A fundamentalist turned freedom chaser with an obnoxiously stubborn faith.

To the Young Military Wife 

Your friends were a little surprised when you got that ring – the one he bought at the PX at a serious discount, chose with the help of a clerk in a vest and a weary smile. You heard how young you were, how hard it would be, but you got approval and admiration nonetheless because you were doing something noble. You were joining the ranks of military families.
Maybe you don’t feel so noble now in the brick house with hard tile floors and the Wal Mart printed wedding photos hanging on your walls with thumbtacks. You can still fit into those middle school jeans, but they feel a little out of place now. Your freshly pressed Dependant ID gains you access to a base you cannot imagine calling home. And maybe you wonder what you’ve done, where you are. As the light fades over unfamiliar landmarks you miss your bed and your friends and the nightly routine with that toothpaste your mom buys. You feel messy and out of place among the too-short grass and the squared away formations.
Go buy that toothpaste, sweet one, because you are in a new land. And this one is particularly foreign. You will navigate waters in your first year of marriage that civilian marriages never tread. You will fill out Last Wills and Power of Attorneys and you’ll cry into his shoulder as you sign your new name awkwardly for the notary. You will wait up late to hear nothing of his day full of secret training missions and exhausting field exercises. You will be woken up at night by bombs that remind you where he is going when he gets on that bus.

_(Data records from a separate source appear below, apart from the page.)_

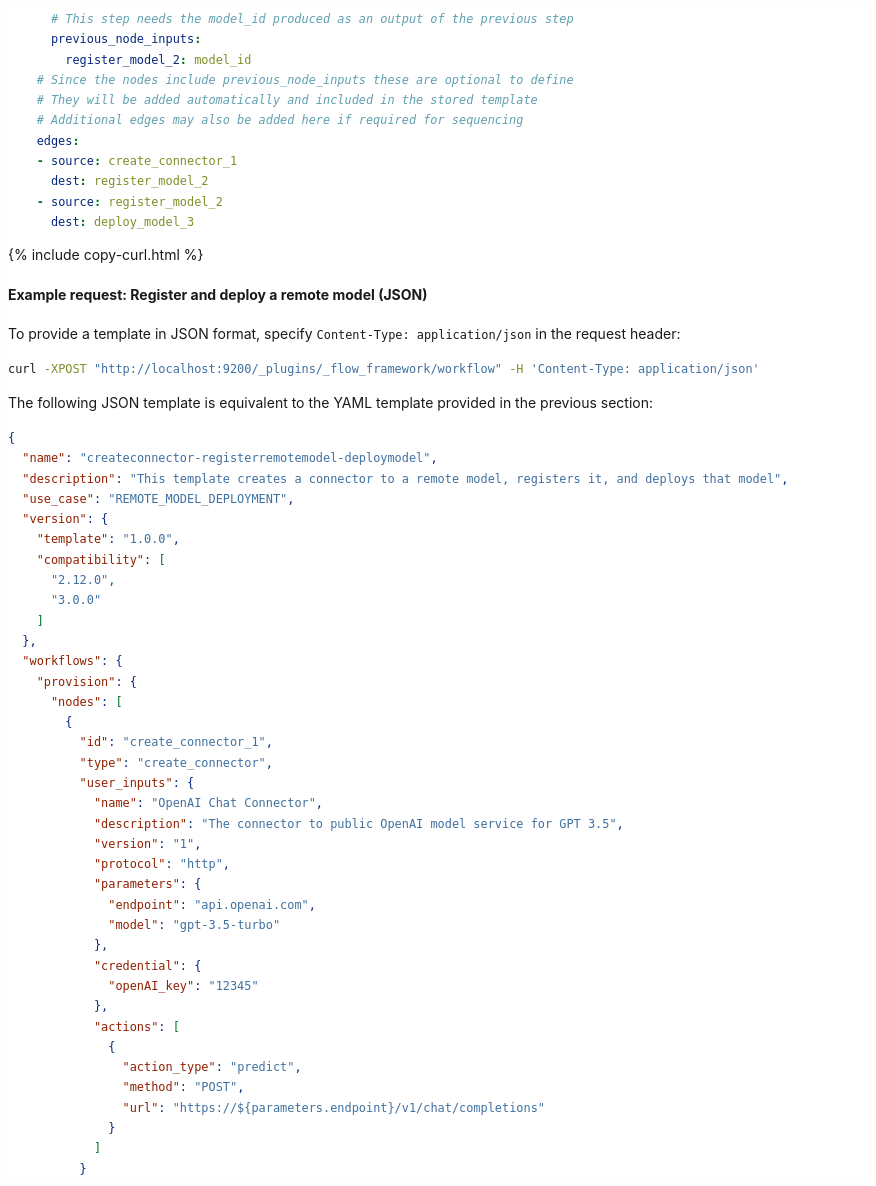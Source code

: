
 ```yaml
      # This step needs the model_id produced as an output of the previous step
      previous_node_inputs:
        register_model_2: model_id
    # Since the nodes include previous_node_inputs these are optional to define
    # They will be added automatically and included in the stored template
    # Additional edges may also be added here if required for sequencing
    edges:
    - source: create_connector_1
      dest: register_model_2
    - source: register_model_2
      dest: deploy_model_3
```
{% include copy-curl.html %}

#### Example request: Register and deploy a remote model (JSON)

To provide a template in JSON format, specify `Content-Type: application/json` in the request header:

```bash
curl -XPOST "http://localhost:9200/_plugins/_flow_framework/workflow" -H 'Content-Type: application/json'
```
The following JSON template is equivalent to the YAML template provided in the previous section: 

```json
{
  "name": "createconnector-registerremotemodel-deploymodel",
  "description": "This template creates a connector to a remote model, registers it, and deploys that model",
  "use_case": "REMOTE_MODEL_DEPLOYMENT",
  "version": {
    "template": "1.0.0",
    "compatibility": [
      "2.12.0",
      "3.0.0"
    ]
  },
  "workflows": {
    "provision": {
      "nodes": [
        {
          "id": "create_connector_1",
          "type": "create_connector",
          "user_inputs": {
            "name": "OpenAI Chat Connector",
            "description": "The connector to public OpenAI model service for GPT 3.5",
            "version": "1",
            "protocol": "http",
            "parameters": {
              "endpoint": "api.openai.com",
              "model": "gpt-3.5-turbo"
            },
            "credential": {
              "openAI_key": "12345"
            },
            "actions": [
              {
                "action_type": "predict",
                "method": "POST",
                "url": "https://${parameters.endpoint}/v1/chat/completions"
              }
            ]
          }
```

You will have to forge your marriage bond with the demands of his commitment to the military and that will necessitate a new kind of patience. For where other wives can rightly stake their claim as top priority (and you will try) you can’t. Your vows come second to the ones he made to Lady Liberty and when she calls, he leaves. Every time. You will struggle to accept this and maybe he will, too.
And when he first goes to war you will cry. You will feel like half a person for a while. And you might go a little crazy – might take a job at 4am to keep busy or sit crumpled on a couch during a bible study you only joined because you didn’t want to be alone every night. You might cry over popcorn at a comedy while you sit alone in a mall theater. You might feel like a mess because you might actually be a mess, but can I tell you something, lovely wreck? It will be okay. 
I don’t know how for you. I don’t know what he will bring home from the desert or what you will have picked up in his abscence. I don’t know how many times you will wave goodbye to a C17 or hold posters with innuendo in your best heels in a hanger. But I know it will be okay. And the weight of all of it won’t seem so heavy and the man you fell in love with outside the gate is still that man inside the gate despite the uniform. 

Missing home is normal, but someday you’ll have memories of this time, too and you’ll be amazed how far you’ve come. You’ll be impressed with yourself for getting through this. You’ll appreciate that you are doing something hard and it isn’t noble because it’s for your country, it’s noble because it’s for each other. And no one can touch this – no one can diminish the hurdles and the bruises and the way you will learn to fight for each other like they can’t teach him in BCT. 
So go to the Commisary (but not on payday) and get your TV dinner, take a bath and stream your favorite show and for tonight just be alright feeling like your skin doesn’t fit. It will, I promise. In the meantime, buy the toothpaste.